No vehicle, unreliable public transportation, a bad computer and a pretty bad internet connection. I was sulking for a week or so sitting in the house watching news channels (no movies or sports on TV as the city administration had removed cable operators from the equation as they were charging exhorbitant rates). But, too much sulking and the content of the news channels got to me.

India was looking good! Surprisingly, I came to the conclusion not when the Sensex (India’s premier stock market index) hit 7000 one day, 7100 the next day, 7200 the day after and stayed there with realistic predictions suggesting 20000 in a few years! Not when I saw the Thomas Friedman interview when he said, “If India was a stock, I would buy it!” But, when I saw a documentary on the plight of slum dwellers in Mumbai! It showed some of the people at the absolute bottom of the Indian society. But, even when you saw the tragic content, the silver lining was pretty clear. These people were fighting their way up – through education, through innovative living and enterprise.

For a change, instead of buckling under the horrors of their life, they were showing a resolve to carry on and a will to succeed, a fire so fierce only people as desperate as them could have.

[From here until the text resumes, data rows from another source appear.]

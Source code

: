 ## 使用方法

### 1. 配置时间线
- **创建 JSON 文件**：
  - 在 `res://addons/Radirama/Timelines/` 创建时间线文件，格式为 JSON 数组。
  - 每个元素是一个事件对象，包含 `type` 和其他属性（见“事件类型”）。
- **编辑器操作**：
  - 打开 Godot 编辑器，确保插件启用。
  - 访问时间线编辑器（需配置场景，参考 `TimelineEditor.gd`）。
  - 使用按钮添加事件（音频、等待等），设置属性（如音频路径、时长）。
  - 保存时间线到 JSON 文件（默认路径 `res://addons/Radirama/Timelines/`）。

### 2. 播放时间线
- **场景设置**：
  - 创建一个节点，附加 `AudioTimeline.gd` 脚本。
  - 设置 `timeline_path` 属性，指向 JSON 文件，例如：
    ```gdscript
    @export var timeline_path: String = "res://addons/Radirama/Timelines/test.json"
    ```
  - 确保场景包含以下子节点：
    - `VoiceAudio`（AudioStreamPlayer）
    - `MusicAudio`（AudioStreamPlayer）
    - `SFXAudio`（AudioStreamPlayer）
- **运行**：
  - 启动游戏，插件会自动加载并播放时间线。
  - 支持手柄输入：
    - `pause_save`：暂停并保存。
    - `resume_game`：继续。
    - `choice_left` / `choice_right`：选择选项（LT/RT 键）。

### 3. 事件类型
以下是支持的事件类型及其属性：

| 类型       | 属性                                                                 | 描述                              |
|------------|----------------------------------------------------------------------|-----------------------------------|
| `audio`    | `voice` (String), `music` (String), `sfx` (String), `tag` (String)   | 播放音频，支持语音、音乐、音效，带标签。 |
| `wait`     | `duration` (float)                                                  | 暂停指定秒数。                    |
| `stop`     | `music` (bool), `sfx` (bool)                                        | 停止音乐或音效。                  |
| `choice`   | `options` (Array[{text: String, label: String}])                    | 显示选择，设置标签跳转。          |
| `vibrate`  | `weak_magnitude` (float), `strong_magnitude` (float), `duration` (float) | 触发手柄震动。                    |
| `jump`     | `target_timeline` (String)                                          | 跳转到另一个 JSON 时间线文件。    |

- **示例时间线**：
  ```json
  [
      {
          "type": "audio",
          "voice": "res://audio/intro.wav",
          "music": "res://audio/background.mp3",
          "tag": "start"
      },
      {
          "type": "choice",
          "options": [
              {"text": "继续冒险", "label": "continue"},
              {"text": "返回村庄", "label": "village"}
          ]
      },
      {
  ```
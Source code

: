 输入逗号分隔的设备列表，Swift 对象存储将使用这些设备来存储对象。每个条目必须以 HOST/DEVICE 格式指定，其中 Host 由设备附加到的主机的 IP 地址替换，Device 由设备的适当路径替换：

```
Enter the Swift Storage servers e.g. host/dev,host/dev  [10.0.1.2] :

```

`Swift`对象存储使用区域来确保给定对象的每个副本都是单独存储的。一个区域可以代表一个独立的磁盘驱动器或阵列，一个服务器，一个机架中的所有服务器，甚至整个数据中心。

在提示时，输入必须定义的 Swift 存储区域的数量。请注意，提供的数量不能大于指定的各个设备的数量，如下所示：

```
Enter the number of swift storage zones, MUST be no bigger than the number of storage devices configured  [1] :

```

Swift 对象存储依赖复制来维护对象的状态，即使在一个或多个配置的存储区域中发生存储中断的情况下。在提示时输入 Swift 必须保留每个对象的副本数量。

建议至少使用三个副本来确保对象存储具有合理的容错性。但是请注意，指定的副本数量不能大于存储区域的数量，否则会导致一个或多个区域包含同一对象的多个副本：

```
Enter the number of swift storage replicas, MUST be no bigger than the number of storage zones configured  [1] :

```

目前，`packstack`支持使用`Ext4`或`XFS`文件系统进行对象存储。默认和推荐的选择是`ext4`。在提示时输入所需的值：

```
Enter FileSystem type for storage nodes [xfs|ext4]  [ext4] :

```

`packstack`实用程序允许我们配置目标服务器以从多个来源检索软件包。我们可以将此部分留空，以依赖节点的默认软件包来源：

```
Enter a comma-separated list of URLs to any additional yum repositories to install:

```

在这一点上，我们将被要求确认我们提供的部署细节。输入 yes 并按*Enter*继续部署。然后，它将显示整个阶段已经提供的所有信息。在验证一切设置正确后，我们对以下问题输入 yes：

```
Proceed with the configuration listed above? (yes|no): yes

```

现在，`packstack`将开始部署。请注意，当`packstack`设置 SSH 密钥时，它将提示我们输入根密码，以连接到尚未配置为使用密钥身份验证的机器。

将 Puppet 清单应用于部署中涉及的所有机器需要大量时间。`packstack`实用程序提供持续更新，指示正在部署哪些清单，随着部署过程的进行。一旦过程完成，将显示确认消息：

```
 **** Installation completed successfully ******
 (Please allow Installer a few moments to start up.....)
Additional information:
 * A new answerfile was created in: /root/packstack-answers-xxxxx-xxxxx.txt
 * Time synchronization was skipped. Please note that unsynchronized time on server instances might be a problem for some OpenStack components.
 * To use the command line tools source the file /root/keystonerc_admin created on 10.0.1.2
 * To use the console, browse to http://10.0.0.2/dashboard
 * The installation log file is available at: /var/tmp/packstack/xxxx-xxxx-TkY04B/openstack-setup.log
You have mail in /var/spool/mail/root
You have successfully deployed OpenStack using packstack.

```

Indians so well known for their lethargy and fatalism were now mixing their well known tenacity with this fire.

Made me think – how does lack of electricity for a few hours, or no cable TV compare with the challenges that so many others face just for modest gain. The labourers who work in the hot sun without even foot-wear to restore the water supply to my building as I was complaining! The rick-shaw driver’s son who studied in street lights to get entrance into India’s premier engineering institution – to achieve the same, I had to take special coaching for two years under extremely comfortable settings! The NRI attitude vanished.

It almost feels like it was India’s good fortune that we took our sweet time to wake up to the modern world and realize that we are so far behind. We should use this opportunity to learn from the mistakes of those who are ahead of us and avoid making them – inequity, long term softening of society, over-consumption, etc.